And they've got a lot of these mask requirements and you can only go into the office for so many hours. Some people are still working exclusively from home and no matter how you slice it, this equates to it's a lot harder to get things done with a city, especially a big city that was already bottlenecked with a lot of things. 

And you compound that with the fact that there are now record developments happening. People trying to push things through the city. It was already difficult. And now this, you know, they just make it difficult. Okay. So, I don't know who, if you guys want to draw straws or do live rock paper scissors, but what's the obstacle we've run into. 

This is a fourplex project in Phoenix. What's the nature of the problem we've just run into and what have we been? What have we been doing about it? 

Sherida Zenger: So typically we have our project set up as a PUD, a planned unit development. So you're owning a duplex or triplex or fourplex, and you're actually owning the ground below you. 

You have one tax ID number for however many doors you have. Now we're being told, "Hey, this project actually is going to have to go as a condo." 

So what that means is it's going to be individually tax ID per unit, but you don't own the ground below you. You own a percentage of the total ground for the whole project as in the HOA as well. 

So a little bit different, but we're what we're running into is because all of our projects are rental communities, right? So you're not able to have Fannie and Freddie financing. So that then that pushes us into the bucket of a year. You have to be cash or you have to be a commercial loan. This is doable, but on the resell end of it, it's going to make it a little more difficult. 

So maybe we can just talk about that a little bit more and then get into what that means on the flip side of it, for our investors in this specific project.  

Steve Olson: Well, and then we don't necessarily fully know yet what it does mean. We're still figuring that out. It's the uncertainty of the development world. 

In this case, the city of Phoenix gave indications to our development team, "Yeah. You can do fourplexes". Then we get to the final approvals and "well now you can't." 

And by the way, that's a screw-up on our end. Right. Our team should have definitely done the due diligence on a known beforehand. They may disagree. Maybe it was impossible to know this. I don't, we don't know, but we are where we are and you frequently end up there in the development role world. Don't you. Something comes out and now, now the facts have changed and you have to problem-solve. That's why I get paid in real estate as you solve problems. 

So now the designated zoning C3 within the city of Phoenix allows for a condo. And chase and I were talking earlier, he's like, well, you got to find out why they're wanting to do that. And I was saying, it doesn't matter. It's what the zoning says. And they allow for, I mean, they could allow for a zebra farm in the zoning, we don't know. 
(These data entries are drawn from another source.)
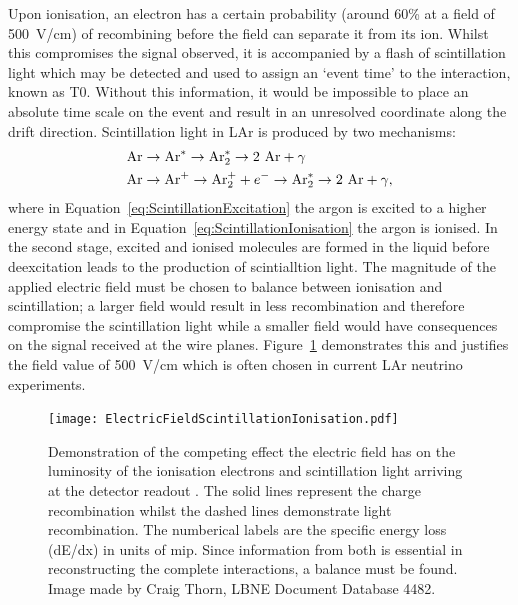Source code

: Upon ionisation, an electron has a certain probability (around 60\% at a field of 500~V/cm) of recombining before the field can separate it from its ion.  Whilst this compromises the signal observed, it is accompanied by a flash of scintillation light which may be detected and used to assign an `event time' to the interaction, known as T0.  Without this information, it would be impossible to place an absolute time scale on the event and result in an unresolved coordinate along the drift direction.  Scintillation light in LAr is produced by two mechanisms:
\begin{align}
  \label{eq:ScintillationExcitation} \textnormal{Ar} &\rightarrow \textnormal{Ar}^* \rightarrow \textnormal{Ar}_2^* \rightarrow 2~\textnormal{Ar} + \gamma \\
  \label{eq:ScintillationIonisation} \textnormal{Ar} &\rightarrow \textnormal{Ar}^+ \rightarrow \textnormal{Ar}_2^+ + e^- \rightarrow \textnormal{Ar}_2^* \rightarrow 2~\textnormal{Ar} + \gamma ,
\end{align}
where in Equation~\ref{eq:ScintillationExcitation} the argon is excited to a higher energy state and in Equation~\ref{eq:ScintillationIonisation} the argon is ionised.  In the second stage, excited and ionised molecules are formed in the liquid before deexcitation leads to the production of scintialltion light.  The magnitude of the applied electric field must be chosen to balance between ionisation and scintillation; a larger field would result in less recombination and therefore compromise the scintillation light while a smaller field would have consequences on the signal received at the wire planes.  Figure~\ref{fig:ElectricFieldScintillationIonisation} demonstrates this and justifies the field value of 500~V/cm which is often chosen in current LAr neutrino experiments.

\begin{figure}
  \centering
  \texttt{[image: ElectricFieldScintillationIonisation.pdf]}
  \caption[Effect of electric field on luminosity of ionisation electrons and scintillation light in a LArTPC.]{Demonstration of the competing effect the electric field has on the luminosity of the ionisation electrons and scintillation light arriving at the detector readout \cite{Thomas1987,Amoruso2004,Kubota1978}.  The solid lines represent the charge recombination whilst the dashed lines demonstrate light recombination.  The numberical labels are the specific energy loss (dE/dx) in units of mip.  Since information from both is essential in reconstructing the complete interactions, a balance must be found.  Image made by Craig Thorn, LBNE Document Database 4482.}
  \label{fig:ElectricFieldScintillationIonisation}
\end{figure}


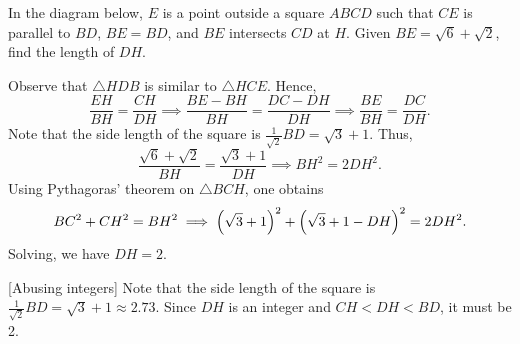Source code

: \clearpage
\begin{question}[2]\label{A::2022-O-1-19}
    In the diagram below, $E$ is a point outside a square $ABCD$ such that $CE$ is parallel to $BD$, $BE = BD$, and $BE$ intersects $CD$ at $H$. Given $BE = \sqrt6 + \sqrt2$, find the length of $DH$.

    \begin{center}
    \end{center}
\end{question}

 Observe that $\triangle HDB$ is similar to $\triangle HCE$. Hence, \[\frac{EH}{BH} = \frac{CH}{DH} \implies \frac{BE-BH}{BH} = \frac{DC-DH}{DH} \implies \frac{BE}{BH} = \frac{DC}{DH}.\] Note that the side length of the square is $\frac1{\sqrt2} BD = \sqrt3 + 1$. Thus, \[\frac{\sqrt6 + \sqrt2}{BH} = \frac{\sqrt3 + 1}{DH} \implies BH^2 = 2DH^2.\] Using Pythagoras' theorem on $\triangle BCH$, one obtains \[BC^2 + CH^2 = BH^2 \implies \left( \sqrt3 + 1 \right)^2 + \left( \sqrt3 + 1 - DH \right)^2 = 2DH^2.\] Solving, we have $DH = 2$.

[Abusing integers] Note that the side length of the square is $\frac1{\sqrt2} BD = \sqrt3 + 1 \approx 2.73$. Since $DH$ is an integer and $CH < DH < BD$, it must be 2.

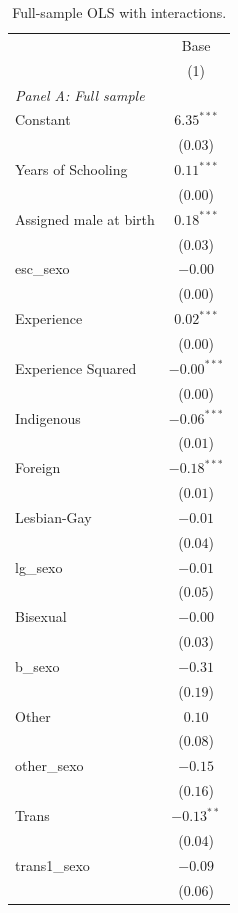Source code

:\begin{table}[H]
\begin{center}
\begin{threeparttable}
\captionsetup{margin=0.5cm}
\caption{Full-sample OLS with interactions.}
\label{AT1_full_1col}
\footnotesize
\centering
\begin{tabular}{lc}
\toprule
 & \multicolumn{1}{c}{Base} \\ 
 & (1) \\ \midrule
\textit{Panel A: Full sample} &  \\ 
Constant & $6.35^{***}$ \\ 
 & ($0.03$) \\ 
Years of Schooling & $0.11^{***}$ \\ 
 & ($0.00$) \\ 
Assigned male at birth & $0.18^{***}$ \\ 
 & ($0.03$) \\ 
esc_sexo & $-0.00$ \\ 
 & ($0.00$) \\ 
Experience & $0.02^{***}$ \\ 
 & ($0.00$) \\ 
Experience Squared & $-0.00^{***}$ \\ 
 & ($0.00$) \\ 
Indigenous & $-0.06^{***}$ \\ 
 & ($0.01$) \\ 
Foreign & $-0.18^{***}$ \\ 
 & ($0.01$) \\ 
Lesbian-Gay & $-0.01$ \\ 
 & ($0.04$) \\ 
lg_sexo & $-0.01$ \\ 
 & ($0.05$) \\ 
Bisexual & $-0.00$ \\ 
 & ($0.03$) \\ 
b_sexo & $-0.31$ \\ 
 & ($0.19$) \\ 
Other & $0.10$ \\ 
 & ($0.08$) \\ 
other_sexo & $-0.15$ \\ 
 & ($0.16$) \\ 
Trans & $-0.13^{**}$ \\ 
 & ($0.04$) \\ 
trans1_sexo & $-0.09$ \\ 
 & ($0.06$) \\ 

\end{tabular}
\end{threeparttable}
\end{center}
\end{table}
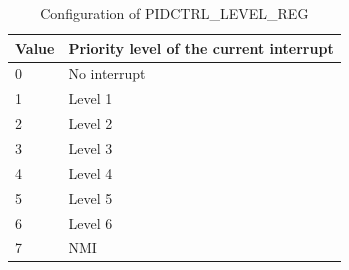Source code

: \begin{table}[H]
    \centering
    \caption{Configuration of PIDCTRL\_LEVEL\_REG}
    \label{table:PIDCTRL_LEVEL_REG}
    \begin{tabular}{|p{5cm}|p{10cm}|}
        \hline
        \rowcolor{lightgray}
        Value& Priority level of the current interrupt \\
        \hline
        0 & No interrupt \\
        \hline
        1 & Level 1  \\
        \hline
        2 & Level 2  \\
        \hline
        3 & Level 3  \\
        \hline
        4 & Level 4  \\
        \hline
        5 & Level 5  \\
        \hline
        6 & Level 6  \\
        \hline
        7 & NMI \\
        \hline
    \end{tabular}
\end{table}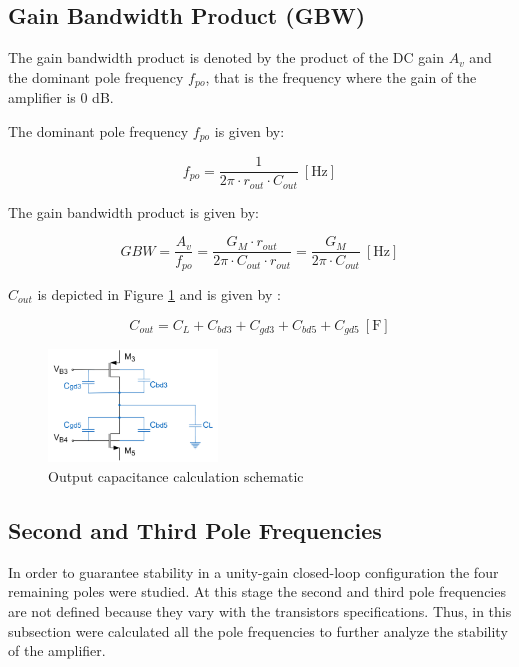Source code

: \subsection{Gain Bandwidth Product (GBW)}
The gain bandwidth product is denoted by the product of the DC gain $A_v$ and the dominant pole frequency $f_{po}$, that is the frequency where the gain of the amplifier is 0 dB. 

The dominant pole frequency $f_{po}$ is given by:

\begin{equation}
    f_{po} = \frac{1}{2\pi \cdot r_{out} \cdot C_{out}} \ [\si{\hertz}]
    \label{eq:fpo}
\end{equation}

The gain bandwidth product is given by:

\begin{equation}
    GBW = \frac{A_v}{f_{po}} = \frac{G_M \cdot r_{out}}{2\pi \cdot C_{out} \cdot r_{out}}=\frac{G_M}{2\pi \cdot C_{out}} \ [\si{\hertz}]
    \label{eq:GBW}
\end{equation}

$C_{out}$ is depicted in Figure \ref{fig:cout_sch} and is given by :

\begin{equation}
    C_{out} = C_L + C_{bd3} + C_{gd3} + C_{bd5} + C_{gd5} \ [\si{\farad}]
    \label{eq:cout}
\end{equation}

\begin{figure}[H]
    \centering
    \includegraphics[width=0.4\textwidth]{Images/Cout_sch.png}
    \caption{Output capacitance calculation schematic}
    \label{fig:cout_sch}
\end{figure}

\subsection{Second and Third Pole Frequencies}
In order to guarantee stability in a unity-gain closed-loop configuration the four remaining poles were studied. At this stage the second and third pole frequencies are not defined because they vary with the transistors specifications. Thus, in this subsection were calculated all the pole frequencies to further analyze the stability of the amplifier. 

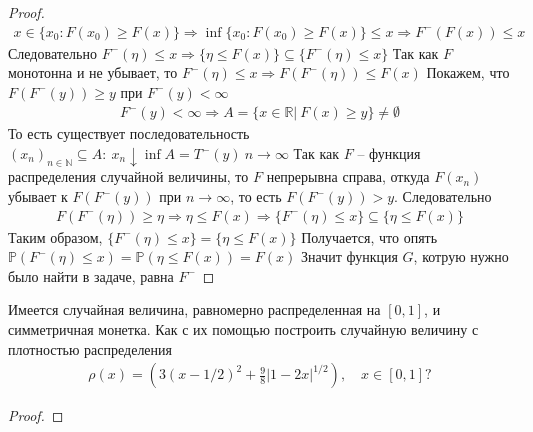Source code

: \begin{proof}
\begin{gather*}
            x \in \{x_{0}: F(x_{0}) \geqslant F(x)\} \Rightarrow \inf \{x_{0}: F(x_{0}) \geqslant F(x)\} \leqslant x \Rightarrow
            F^{-}(F(x)) \leqslant x
        \end{gather*}
        Следовательно $F^{-}(\eta) \leqslant x \Rightarrow \{\eta \leqslant F(x)\} \subseteq \{F^{-}(\eta) \leqslant x\}$
        Так как $F$ монотонна и не убывает, то $F^{-}(\eta) \leqslant x \Rightarrow F(F^{-}(\eta)) \leqslant F(x)$
        Покажем, что $F(F^{-}(y)) \geqslant y$ при $F^{-}(y) < \infty$
        \begin{gather*}
            F^{-}(y) < \infty
            \Rightarrow
            A = \{x \in \mathbb{R}|\ F(x) \geqslant y\} \ne \emptyset
        \end{gather*}
        То есть существует последовательность $(x_n)_{n \in \mathbb{N}} \subseteq A:\ x_n \downarrow \inf A = T^{-}(y)\ n \to \infty$
        Так как $F$ -- функция распределения случайной величины, то $F$ непрерывна справа, откуда $F(x_n)$ убывает к $F(F^{-}(y))$ при $n \to \infty$, то есть $F(F^{-}(y)) > y$.
        Следовательно
        \begin{gather*}
            F(F^{-}(\eta)) \geqslant \eta
            \Rightarrow
            \eta \leqslant F(x)
            \Rightarrow
            \{F^{-}(\eta) \leqslant x\} \subseteq \{\eta \leqslant F(x)\}
        \end{gather*}
        Таким образом, $\{F^{-}(\eta) \leqslant x\} = \{\eta \leqslant F(x)\}$
        Получается, что опять
        $\mathbb{P}(F^{-}(\eta) \leqslant x) = \mathbb{P}(\eta \leqslant F(x)) = F(x)$
        Значит функция $G$, котрую нужно было найти в задаче, равна $F^{-}$
    \end{proof}
\vskip 0.6in



    \begin{prob}
        Имеется случайная величина, равномерно распределенная на $[0,1]$, и симметричная монетка. Как с их помощью построить случайную величину с плотностью распределения
        \begin{gather*}
            \rho(x)=\left(3(x-1 / 2)^{2}+\frac{9}{8}|1-2 x|^{1 / 2}\right), \quad x \in[0,1] ?
        \end{gather*}
    \end{prob}
    \begin{proof}
    \end{proof}
\vskip 0.6in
Right. They created what they created. 

Sherida Zenger: We also said, we could wait and go back to the city and maybe take another year and get this zoned as a PUD and do our townhomes. Like we normally. But at this time, we're not wanting to do that. We don't, we want to get this project out the door. So we're just kind of dealing with the blow, doing the best that we can put the right people in place. 

But that is another option. But we also could say, Hey, let's go and wait another year and try to figure this out. And they could come back and say, actually, we just want it as a condo. It's a condo. That's what we're doing. That's how you're going to have to do it. So we're kind of just dealing with the blow and making the most of it.